Thanks for posting the pictures of your mosaic bird. We don't often get to see them. Beautiful bird.

Margarret


----------



## relofts (Apr 8, 2004)

ohiogsp said:


> Those are so cool. Is it genetic? Is it passed down?



It is actually rare to get a mosaic this color, I have heard that the odds are like 1 in 16,000 of getting one this color. What I have learned is that it is thought to be the result of two fertilized eggs fusing early in development, so it is kind of like having twins in one. I am not sure whether the parents will ever have another but I will put them together next year again, they had multiple youngsters this year and this is the only one that was colored like this. This is a young pair of breeders so this is their first year of producing.

Ellen


----------



## flitsnowzoom (Mar 20, 2007)

Gorgeous bird! Thanks for sharing.


----------



## quincar23 (May 12, 2007)

WOW! that is so cool!


----------



## relofts (Apr 8, 2004)

There are pictures of him also when he was first coloring out on pigeon talk at http://www.pigeons.biz/forums/showthread.php?t=21391

Ellen


----------



## Maggie-NC (Jun 22, 2005)

Ellen, thank you so much for the new pictures. That is a beautiful, beautiful pigeon. Wonder if she knows she's very special. I hope you do keep her so we can continue to see pictures of her.


----------



## mr squeaks (Apr 14, 2005)

DEFINITELY flying in to add my WOW!

What a beautiful pigeon!

Do you know if this is a Cock or a Hen? 

Do you have a name?

I am assuming you will breed this one? To what morph (color)?

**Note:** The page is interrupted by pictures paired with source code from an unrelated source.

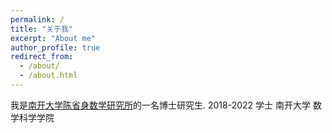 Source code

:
 ```yaml
---
permalink: /
title: "关于我"
excerpt: "About me"
author_profile: true
redirect_from: 
  - /about/
  - /about.html
---
```


我是[南开大学陈省身数学研究所](http://www.cim.nankai.edu.cn/)的一名博士研究生. 2018-2022 学士 南开大学 数学科学学院

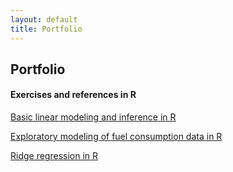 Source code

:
 ```yaml
---
layout: default
title: Portfolio
---
```


Portfolio
--------

#### Exercises and references in R
[Basic linear modeling and inference in R](../portfolio/2019-02-09-R-basic-linear-modeling-and-inference.md)

[Exploratory modeling of fuel consumption data in R](../portfolio/2019-03-02-R-modeling-fuel-consumption.html)

[Ridge regression in R](../portfolio/2019-04-03-R-ridge-regression.html)


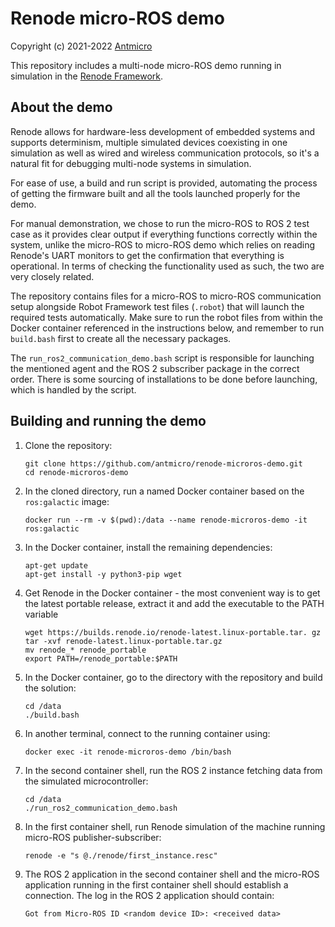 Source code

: # Renode micro-ROS demo

Copyright (c) 2021-2022 [Antmicro](https://www.antmicro.com)

This repository includes a multi-node micro-ROS demo running in simulation in the [Renode Framework](https://renode.io).

## About the demo

Renode allows for hardware-less development of embedded systems and supports determinism, multiple simulated devices coexisting in one simulation as well as wired and wireless communication protocols, so it's a natural fit for debugging multi-node systems in simulation.

For ease of use, a build and run script is provided, automating the process of getting the firmware built and all the tools launched properly for the demo. 

For manual demonstration, we chose to run the micro-ROS to ROS 2 test case as it provides clear output if everything functions correctly within the system, unlike the micro-ROS to micro-ROS demo which relies on reading Renode's UART monitors to get the confirmation that everything is operational.
In terms of checking the functionality used as such, the two are very closely related.

The repository contains files for a micro-ROS to micro-ROS communication setup alongside Robot Framework test files (`.robot`) that will launch the required tests automatically.
Make sure to run the robot files from within the Docker container referenced in the instructions below, and remember to run `build.bash` first to create all the necessary packages.

The `run_ros2_communication_demo.bash` script is responsible for launching the mentioned agent and the ROS 2 subscriber package in the correct order.
There is some sourcing of installations to be done before launching, which is handled by the script.

## Building and running the demo

1. Clone the repository:

    ```(bash)
    git clone https://github.com/antmicro/renode-microros-demo.git
    cd renode-microros-demo
    ```
2. In the cloned directory, run a named Docker container based on the `ros:galactic` image:

    ```(bash)
    docker run --rm -v $(pwd):/data --name renode-microros-demo -it ros:galactic
    ```
3. In the Docker container, install the remaining dependencies:

    ```(bash)
    apt-get update
    apt-get install -y python3-pip wget
    ```
4. Get Renode in the Docker container - the most convenient way is to get the latest portable release, extract it and add the executable to the PATH variable
    ```(bash)
    wget https://builds.renode.io/renode-latest.linux-portable.tar. gz
    tar -xvf renode-latest.linux-portable.tar.gz
    mv renode_* renode_portable
    export PATH=/renode_portable:$PATH

    ```
5. In the Docker container, go to the directory with the repository and build the solution:

    ```(bash)
    cd /data
    ./build.bash
    ```
6. In another terminal, connect to the running container using:

    ```(bash)
    docker exec -it renode-microros-demo /bin/bash
    ```
7. In the second container shell, run the ROS 2 instance fetching data from the simulated microcontroller:

    ```(bash)
    cd /data
    ./run_ros2_communication_demo.bash
    ```
8. In the first container shell, run Renode simulation of the machine running micro-ROS publisher-subscriber:

    ```(bash)
    renode -e "s @./renode/first_instance.resc"
    ```
9. The ROS 2 application in the second container shell and the micro-ROS application running in the first container shell should establish a connection.
   The log in the ROS 2 application should contain:

    `Got from Micro-ROS ID <random device ID>: <received data>`
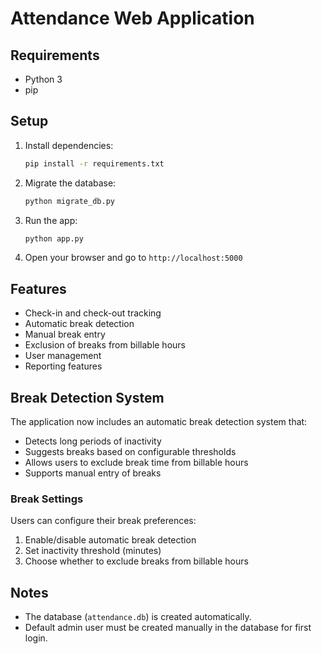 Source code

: # Attendance Web Application

## Requirements
- Python 3
- pip

## Setup
1. Install dependencies:
   ```bash
   pip install -r requirements.txt
   ```
2. Migrate the database:
   ```bash
   python migrate_db.py
   ```
3. Run the app:
   ```bash
   python app.py
   ```
4. Open your browser and go to `http://localhost:5000`

## Features
- Check-in and check-out tracking
- Automatic break detection
- Manual break entry
- Exclusion of breaks from billable hours
- User management
- Reporting features

## Break Detection System
The application now includes an automatic break detection system that:
- Detects long periods of inactivity
- Suggests breaks based on configurable thresholds
- Allows users to exclude break time from billable hours
- Supports manual entry of breaks

### Break Settings
Users can configure their break preferences:
1. Enable/disable automatic break detection
2. Set inactivity threshold (minutes)
3. Choose whether to exclude breaks from billable hours

## Notes
- The database (`attendance.db`) is created automatically.
- Default admin user must be created manually in the database for first login.
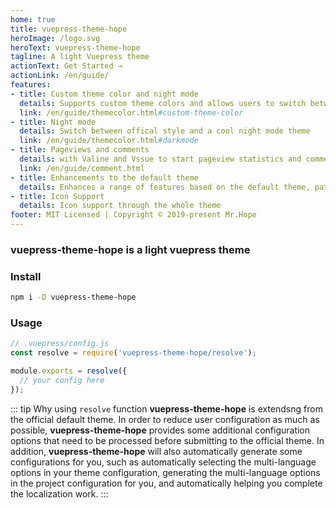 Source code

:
 ```yaml
---
home: true
title: vuepress-theme-hope
heroImage: /logo.svg
heroText: vuepress-theme-hope
tagline: A light Vuepress theme
actionText: Get Started →
actionLink: /en/guide/
features:
- title: Custom theme color and night mode
  details: Supports custom theme colors and allows users to switch between preset theme colors
  link: /en/guide/themecolor.html#custom-theme-color
- title: Night mode
  details: Switch between offical style and a cool night mode theme
  link: /en/guide/themecolor.html#darkmode
- title: Pageviews and comments
  details: with Valine and Vssue to start pageview statistics and comment support
  link: /en/guide/comment.html
- title: Enhancements to the default theme
  details: Enhances a range of features based on the default theme, path navigation, footer support, author display, etc.
- title: Icon Support
  details: Icon support through the whole theme
footer: MIT Licensed | Copyright © 2019-present Mr.Hope
---
```


### vuepress-theme-hope is a light vuepress theme

### Install

```bash
npm i -D vuepress-theme-hope
```

### Usage

```js
// .vuepress/config.js
const resolve = require('vuepress-theme-hope/resolve');

module.exports = resolve({
  // your config here
});
```

::: tip Why using `resolve` function
**vuepress-theme-hope** is extendsng from the official default theme. In order to reduce user configuration as much as possible, **vuepress-theme-hope** provides some additional configuration options that need to be processed before submitting to the official theme. In addition, **vuepress-theme-hope** will also automatically generate some configurations for you, such as automatically selecting the multi-language options in your theme configuration, generating the multi-language options in the project configuration for you, and automatically helping you complete the localization work.
:::
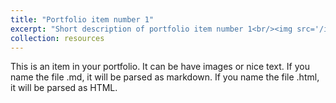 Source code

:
 ```yaml
---
title: "Portfolio item number 1"
excerpt: "Short description of portfolio item number 1<br/><img src='/images/500x300.png'>"
collection: resources
---
```


This is an item in your portfolio. It can be have images or nice text. If you name the file .md, it will be parsed as markdown. If you name the file .html, it will be parsed as HTML. 
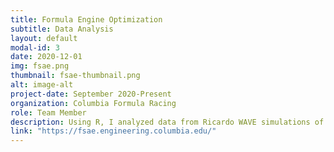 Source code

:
 ```yaml
---
title: Formula Engine Optimization
subtitle: Data Analysis
layout: default
modal-id: 3
date: 2020-12-01
img: fsae.png
thumbnail: fsae-thumbnail.png
alt: image-alt
project-date: September 2020-Present
organization: Columbia Formula Racing
role: Team Member
description: Using R, I analyzed data from Ricardo WAVE simulations of the Columbia Formula Racing engine to optimize power and torque curves for maximum track performance. I also used Mathematica to maximize acoustic suppression for the Helmholtz resonator on the exhaust of the engine, ensuring manufacturability and modularity.
link: "https://fsae.engineering.columbia.edu/"
---
```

Thanks, Ellen, for posting such a gorgeous bird!!

Shi


----------



## TAWhatley (Mar 6, 2001)

*Interesting Info About Mosaics*

http://www.angelfire.com/ga/huntleyloft/mosaics.html

Terry


----------



## relofts (Apr 8, 2004)

Terry,

Thanks that is a great write up, I had not seen, lots of information there.

Ellen


----------



## Margarret (May 3, 2007)

Terry, that is a fascinating study. Mosaicism appears in humans also, but is accompanied with pretty severe mental retardism. If I recall (it's been a long time ago)it is from the genes migrating or switching on the chromosome.

Margarret


----------



## philodice (Sep 30, 2007)

How fascinating. I've seen dappled skin on one side of a human before, and she was pretty smart. If she were a mustang, I'd call her a 'paint'. One side was a milk chocolate color and the other had these gorgeous dapples in a caramel shade all down her face, shoulder, and back. This was different from the guy that had it and I found out it was from a grease splatter burn. I told him it looked awesome, and he seemed to feel better about himself.
I only get to have small reddish spots like a white palomino.  (freckles)

Being unique can be a harsh thing in society. We should love diversity in humans just like we do in pigeons. Viva la differance!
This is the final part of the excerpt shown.